I first fell in love with tiles used for surfaces such as tables and kitchen tops after discovering Rhonda Drakeford’s tile collaboration with Made.com. When we decided to use tiles to make a big communal table for our office, I had a hard time finding tiles that I liked that had the right dimension for the size of the table we wanted. Shortly after I discovered that Laurence from LRNCE painted her own tiles to make a table for her garden and when I found natural, unglazed tiles with the right dimension online, I decided to give painting tiles a try. (If you already have tiles that you love and want to use, skip this first part).

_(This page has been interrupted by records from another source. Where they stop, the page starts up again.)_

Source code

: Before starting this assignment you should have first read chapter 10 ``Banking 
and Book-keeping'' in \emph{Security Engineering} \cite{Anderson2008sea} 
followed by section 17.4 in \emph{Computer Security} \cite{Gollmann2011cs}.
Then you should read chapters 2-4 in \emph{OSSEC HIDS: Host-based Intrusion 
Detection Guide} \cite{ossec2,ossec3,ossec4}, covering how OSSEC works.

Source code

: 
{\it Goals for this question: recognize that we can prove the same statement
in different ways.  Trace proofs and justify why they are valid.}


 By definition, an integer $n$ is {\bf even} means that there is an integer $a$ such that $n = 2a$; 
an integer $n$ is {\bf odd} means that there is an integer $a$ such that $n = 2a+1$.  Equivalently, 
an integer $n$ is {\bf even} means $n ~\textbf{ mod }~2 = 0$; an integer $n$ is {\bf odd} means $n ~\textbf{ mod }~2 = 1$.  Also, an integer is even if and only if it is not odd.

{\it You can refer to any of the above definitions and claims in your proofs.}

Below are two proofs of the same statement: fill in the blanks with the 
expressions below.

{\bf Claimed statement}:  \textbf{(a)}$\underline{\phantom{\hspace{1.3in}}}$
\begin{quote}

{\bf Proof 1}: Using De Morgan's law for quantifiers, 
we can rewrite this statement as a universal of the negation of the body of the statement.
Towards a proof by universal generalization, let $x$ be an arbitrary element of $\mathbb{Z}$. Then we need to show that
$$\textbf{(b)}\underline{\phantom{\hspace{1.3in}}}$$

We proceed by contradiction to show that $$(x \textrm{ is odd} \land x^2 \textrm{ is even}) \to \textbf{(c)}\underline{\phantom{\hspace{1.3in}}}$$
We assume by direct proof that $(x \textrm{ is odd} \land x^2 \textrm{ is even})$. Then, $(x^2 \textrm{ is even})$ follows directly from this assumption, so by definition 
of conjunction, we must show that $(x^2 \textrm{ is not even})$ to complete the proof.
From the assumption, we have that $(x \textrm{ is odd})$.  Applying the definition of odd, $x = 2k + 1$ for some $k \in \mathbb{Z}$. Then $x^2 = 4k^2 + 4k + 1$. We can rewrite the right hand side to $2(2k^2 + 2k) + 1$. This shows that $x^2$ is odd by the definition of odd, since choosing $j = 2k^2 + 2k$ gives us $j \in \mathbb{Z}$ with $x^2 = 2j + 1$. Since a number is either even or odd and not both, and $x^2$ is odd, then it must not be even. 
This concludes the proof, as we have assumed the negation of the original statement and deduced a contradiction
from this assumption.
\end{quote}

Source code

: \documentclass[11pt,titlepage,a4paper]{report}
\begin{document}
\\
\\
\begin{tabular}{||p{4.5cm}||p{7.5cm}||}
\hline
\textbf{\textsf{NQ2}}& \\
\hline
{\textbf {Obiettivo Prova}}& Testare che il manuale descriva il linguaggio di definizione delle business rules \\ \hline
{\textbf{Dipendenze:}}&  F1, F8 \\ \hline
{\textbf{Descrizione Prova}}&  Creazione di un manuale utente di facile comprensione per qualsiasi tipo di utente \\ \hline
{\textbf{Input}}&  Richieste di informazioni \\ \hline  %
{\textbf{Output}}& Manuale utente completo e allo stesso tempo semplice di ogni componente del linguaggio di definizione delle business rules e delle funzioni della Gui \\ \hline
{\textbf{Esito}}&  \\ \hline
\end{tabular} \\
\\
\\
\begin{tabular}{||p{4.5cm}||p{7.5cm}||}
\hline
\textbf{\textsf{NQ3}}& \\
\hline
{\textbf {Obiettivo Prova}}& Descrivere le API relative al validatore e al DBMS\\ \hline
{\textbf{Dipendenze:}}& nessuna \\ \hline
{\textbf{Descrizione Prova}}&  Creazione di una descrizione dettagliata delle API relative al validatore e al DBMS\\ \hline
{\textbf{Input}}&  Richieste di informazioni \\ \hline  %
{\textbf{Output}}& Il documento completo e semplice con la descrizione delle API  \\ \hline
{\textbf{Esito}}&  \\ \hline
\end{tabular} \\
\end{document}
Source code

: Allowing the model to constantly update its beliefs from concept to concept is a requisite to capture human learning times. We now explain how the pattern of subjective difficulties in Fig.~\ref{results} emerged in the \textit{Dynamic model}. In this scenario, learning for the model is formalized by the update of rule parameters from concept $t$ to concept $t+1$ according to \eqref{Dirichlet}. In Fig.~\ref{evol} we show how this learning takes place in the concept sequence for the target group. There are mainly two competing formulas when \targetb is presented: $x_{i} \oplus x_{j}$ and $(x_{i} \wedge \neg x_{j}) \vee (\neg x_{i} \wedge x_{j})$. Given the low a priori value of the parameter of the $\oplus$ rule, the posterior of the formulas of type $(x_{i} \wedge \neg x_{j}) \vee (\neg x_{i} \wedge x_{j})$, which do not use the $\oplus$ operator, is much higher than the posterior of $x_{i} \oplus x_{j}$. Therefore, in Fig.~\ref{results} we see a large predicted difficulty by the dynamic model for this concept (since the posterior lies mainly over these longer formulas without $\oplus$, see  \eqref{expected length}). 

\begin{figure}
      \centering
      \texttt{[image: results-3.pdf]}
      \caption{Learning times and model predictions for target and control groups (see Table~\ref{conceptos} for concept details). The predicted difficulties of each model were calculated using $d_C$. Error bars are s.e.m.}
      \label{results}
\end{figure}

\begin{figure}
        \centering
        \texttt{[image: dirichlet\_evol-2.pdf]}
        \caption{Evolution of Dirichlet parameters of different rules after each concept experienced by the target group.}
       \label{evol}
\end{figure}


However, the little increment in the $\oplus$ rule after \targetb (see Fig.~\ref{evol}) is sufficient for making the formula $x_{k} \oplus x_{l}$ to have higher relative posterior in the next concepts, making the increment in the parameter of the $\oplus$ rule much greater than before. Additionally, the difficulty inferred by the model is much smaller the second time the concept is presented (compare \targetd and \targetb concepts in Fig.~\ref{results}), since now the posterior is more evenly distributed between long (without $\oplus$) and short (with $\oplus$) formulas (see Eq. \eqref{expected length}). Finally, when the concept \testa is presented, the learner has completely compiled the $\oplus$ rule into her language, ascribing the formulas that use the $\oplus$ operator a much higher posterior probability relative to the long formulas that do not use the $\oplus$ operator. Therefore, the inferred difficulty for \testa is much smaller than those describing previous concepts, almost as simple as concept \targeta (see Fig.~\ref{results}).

Materials for making hand-painted tiles

Instructions for making hand-painted tiles

Step 1 (Optional)

Start by designing the pattern that you want for your tiles. We made a pattern out of the Akuko Studio logo by turning the typography into shapes.

Step 2

Using a digital design program, position these shapes on a flat layer the size of your table.

Step 3

We then used Illustrator to create stencils, which we had printed at a local printer on 400 gm paper. We cut out the stencils using an Exacto knife.

Step 4

Use the stencils and brush to paint your shapes onto the tiles. To avoid bleeding outside of the stencil, I recommend using very little paint at a time and working the paint with a brush from the inside of the shape to the outside, always moving the brush in the same direction. As the paint dries very quickly I cleaned the brush in a glass of water after two or three tiles.

Step 5

Once the paint is dry, cover the tiles in two layers of varnish. Carefully read the instructions on the can and observe the drying times in between each layer. If you are using the same brush to paint and varnish, make sure to use white spirit to carefully clean the brushes.

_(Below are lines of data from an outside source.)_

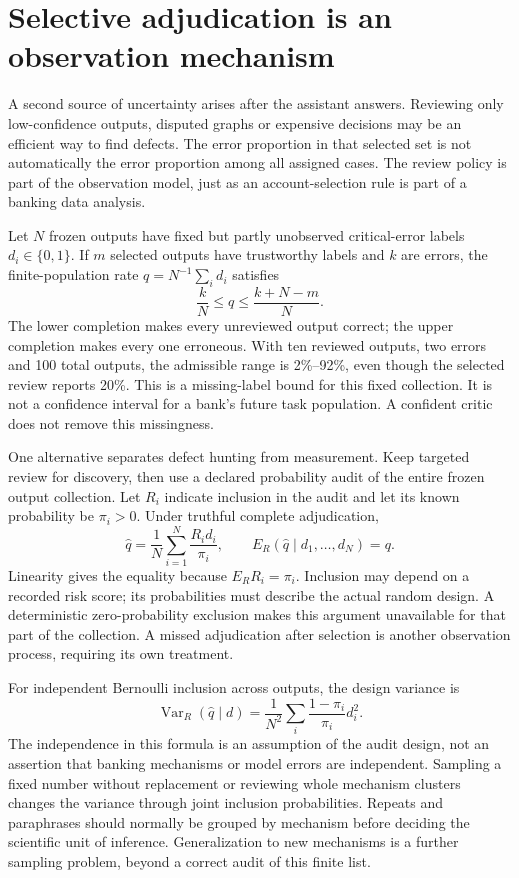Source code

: \section{Selective adjudication is an observation mechanism}
\label{exec14:l7-adjudication}

A second source of uncertainty arises after the assistant answers. Reviewing
only low-confidence outputs, disputed graphs or expensive decisions may be
an efficient way to find defects. The error proportion in that selected set
is not automatically the error proportion among all assigned cases. The
review policy is part of the observation model, just as an account-selection
rule is part of a banking data analysis.

Let \(N\) frozen outputs have fixed but partly unobserved critical-error
labels \(d_i\in\{0,1\}\). If \(m\) selected outputs have trustworthy labels
and \(k\) are errors, the finite-population rate \(q=N^{-1}\sum_i d_i\)
satisfies
\[
              \frac{k}{N}\leq q\leq\frac{k+N-m}{N}.
\]
The lower completion makes every unreviewed output correct; the upper
completion makes every one erroneous. With ten reviewed outputs, two
errors and 100 total outputs, the admissible range is 2\%--92\%, even though
the selected review reports 20\%. This is a missing-label bound for this
fixed collection. It is not a confidence interval for a bank's future task
population. A confident critic does not remove this missingness.

One alternative separates defect hunting from measurement. Keep targeted
review for discovery, then use a declared probability audit of the entire
frozen output collection. Let \(R_i\) indicate inclusion in the audit and
let its known probability be \(\pi_i>0\). Under truthful complete
adjudication,
\[
 \widehat q=\frac1N\sum_{i=1}^N\frac{R_i d_i}{\pi_i},
 \qquad
 E_R(\widehat q\mid d_1,\ldots,d_N)=q.
\]
Linearity gives the equality because \(E_R R_i=\pi_i\). Inclusion may depend
on a recorded risk score; its probabilities must describe the actual random
design. A deterministic zero-probability exclusion makes this argument
unavailable for that part of the collection. A missed adjudication after
selection is another observation process, requiring its own treatment.

For independent Bernoulli inclusion across outputs, the design variance is
\[
 \operatorname{Var}_R(\widehat q\mid d)
 =\frac1{N^2}\sum_i\frac{1-\pi_i}{\pi_i}d_i^2.
\]
The independence in this formula is an assumption of the audit design,
not an assertion that banking mechanisms or model errors are independent.
Sampling a fixed number without replacement or reviewing whole mechanism
clusters changes the variance through joint inclusion probabilities.
Repeats and paraphrases should normally be grouped by mechanism before
deciding the scientific unit of inference. Generalization to new mechanisms
is a further sampling problem, beyond a correct audit of this finite list.

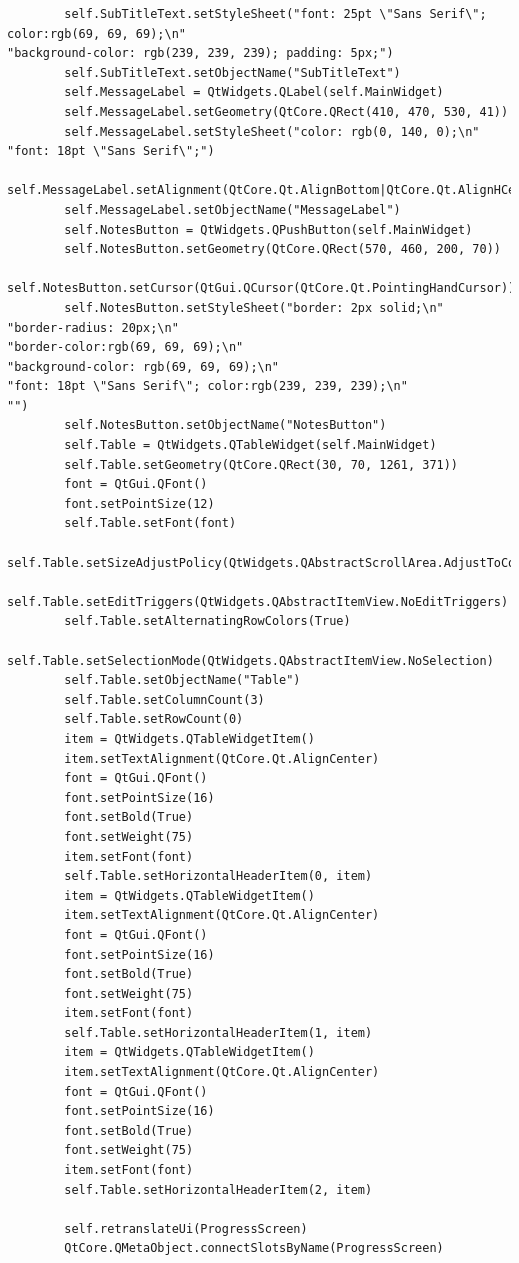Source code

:\documentclass[12pt]{article}
\begin{document}
\begin{lstlisting}
        self.SubTitleText.setStyleSheet("font: 25pt \"Sans Serif\"; color:rgb(69, 69, 69);\n"
"background-color: rgb(239, 239, 239); padding: 5px;")
        self.SubTitleText.setObjectName("SubTitleText")
        self.MessageLabel = QtWidgets.QLabel(self.MainWidget)
        self.MessageLabel.setGeometry(QtCore.QRect(410, 470, 530, 41))
        self.MessageLabel.setStyleSheet("color: rgb(0, 140, 0);\n"
"font: 18pt \"Sans Serif\";")
        self.MessageLabel.setAlignment(QtCore.Qt.AlignBottom|QtCore.Qt.AlignHCenter)
        self.MessageLabel.setObjectName("MessageLabel")
        self.NotesButton = QtWidgets.QPushButton(self.MainWidget)
        self.NotesButton.setGeometry(QtCore.QRect(570, 460, 200, 70))
        self.NotesButton.setCursor(QtGui.QCursor(QtCore.Qt.PointingHandCursor))
        self.NotesButton.setStyleSheet("border: 2px solid;\n"
"border-radius: 20px;\n"
"border-color:rgb(69, 69, 69);\n"
"background-color: rgb(69, 69, 69);\n"
"font: 18pt \"Sans Serif\"; color:rgb(239, 239, 239);\n"
"")
        self.NotesButton.setObjectName("NotesButton")
        self.Table = QtWidgets.QTableWidget(self.MainWidget)
        self.Table.setGeometry(QtCore.QRect(30, 70, 1261, 371))
        font = QtGui.QFont()
        font.setPointSize(12)
        self.Table.setFont(font)
        self.Table.setSizeAdjustPolicy(QtWidgets.QAbstractScrollArea.AdjustToContents)
        self.Table.setEditTriggers(QtWidgets.QAbstractItemView.NoEditTriggers)
        self.Table.setAlternatingRowColors(True)
        self.Table.setSelectionMode(QtWidgets.QAbstractItemView.NoSelection)
        self.Table.setObjectName("Table")
        self.Table.setColumnCount(3)
        self.Table.setRowCount(0)
        item = QtWidgets.QTableWidgetItem()
        item.setTextAlignment(QtCore.Qt.AlignCenter)
        font = QtGui.QFont()
        font.setPointSize(16)
        font.setBold(True)
        font.setWeight(75)
        item.setFont(font)
        self.Table.setHorizontalHeaderItem(0, item)
        item = QtWidgets.QTableWidgetItem()
        item.setTextAlignment(QtCore.Qt.AlignCenter)
        font = QtGui.QFont()
        font.setPointSize(16)
        font.setBold(True)
        font.setWeight(75)
        item.setFont(font)
        self.Table.setHorizontalHeaderItem(1, item)
        item = QtWidgets.QTableWidgetItem()
        item.setTextAlignment(QtCore.Qt.AlignCenter)
        font = QtGui.QFont()
        font.setPointSize(16)
        font.setBold(True)
        font.setWeight(75)
        item.setFont(font)
        self.Table.setHorizontalHeaderItem(2, item)

        self.retranslateUi(ProgressScreen)
        QtCore.QMetaObject.connectSlotsByName(ProgressScreen)


\end{lstlisting}
\end{document}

In the next section, I will explain how we build the base for the tiles to sit on and give an overview of the process of tiling it. In reality, we had to repaint over 300 tiles about three times, because every time we tried to grout the table the grout would remove the paint. This would mean plying the tiles off the table, sanding it down and starting from scratch over and over again. It was an excruciating process that cost us a fortune (we could have probably afforded our dream table after all). The process I’m describing here is the one that finally worked for us. This way you get to skip all the nightmarish struggles we had to endure. Now that the table is finished, we are richer for it and not only for the extra dose of grit.

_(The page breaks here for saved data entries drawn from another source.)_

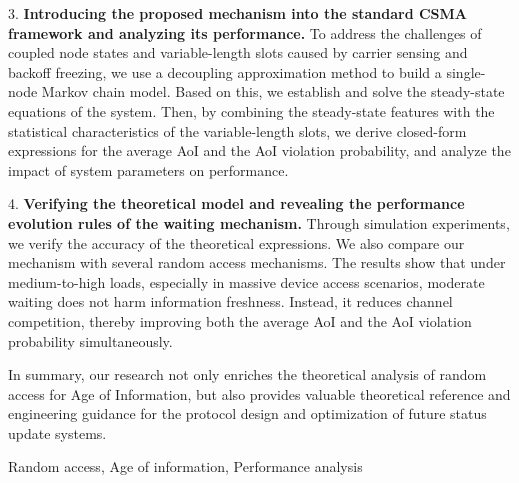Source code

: \begin{abstractEN}
3. \textbf{Introducing the proposed mechanism into the standard CSMA framework and analyzing its performance.} To address the challenges of coupled node states and variable-length slots caused by carrier sensing and backoff freezing, we use a decoupling approximation method to build a single-node Markov chain model. Based on this, we establish and solve the steady-state equations of the system. Then, by combining the steady-state features with the statistical characteristics of the variable-length slots, we derive closed-form expressions for the average AoI and the AoI violation probability, and analyze the impact of system parameters on performance.

4. \textbf{Verifying the theoretical model and revealing the performance evolution rules of the waiting mechanism.} Through simulation experiments, we verify the accuracy of the theoretical expressions. We also compare our mechanism with several random access mechanisms. The results show that under medium-to-high loads, especially in massive device access scenarios, moderate waiting does not harm information freshness. Instead, it reduces channel competition, thereby improving both the average AoI and the AoI violation probability simultaneously.

In summary, our research not only enriches the theoretical analysis of random access for Age of Information, but also provides valuable theoretical reference and engineering guidance for the protocol design and optimization of future status update systems.

\end{abstractEN}
\begin{keywordEN}
Random access, Age of information, Performance analysis
\end{keywordEN}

Materials for building and tiling a table

Instructions for building and tiling a table

Step 1

Paint the MDF. You can leave out the side that will be tiled. Make sure to paint the central piece from both sides.

Step 2

Use the brackets to attach the MDF pieces to one another. Start by laying the top with its upside to the ground. Now attach both side pieces to the tabletop by using two brackets on the inside of each side piece. Make sure that the tabletop will sit on top of each side piece. Then, attach the centrepiece in the middle of the tabletop by using 3 brackets on both sides. Also, attach it to the side panels using 1 bracket in each of the four connecting corners.

Step 3

Attach the tiles to the table using tile adhesive. Spread the grout across the whole table in sections. Once the grout is dry, wipe off the access with a wet sponge. Let everything set for 24 hours.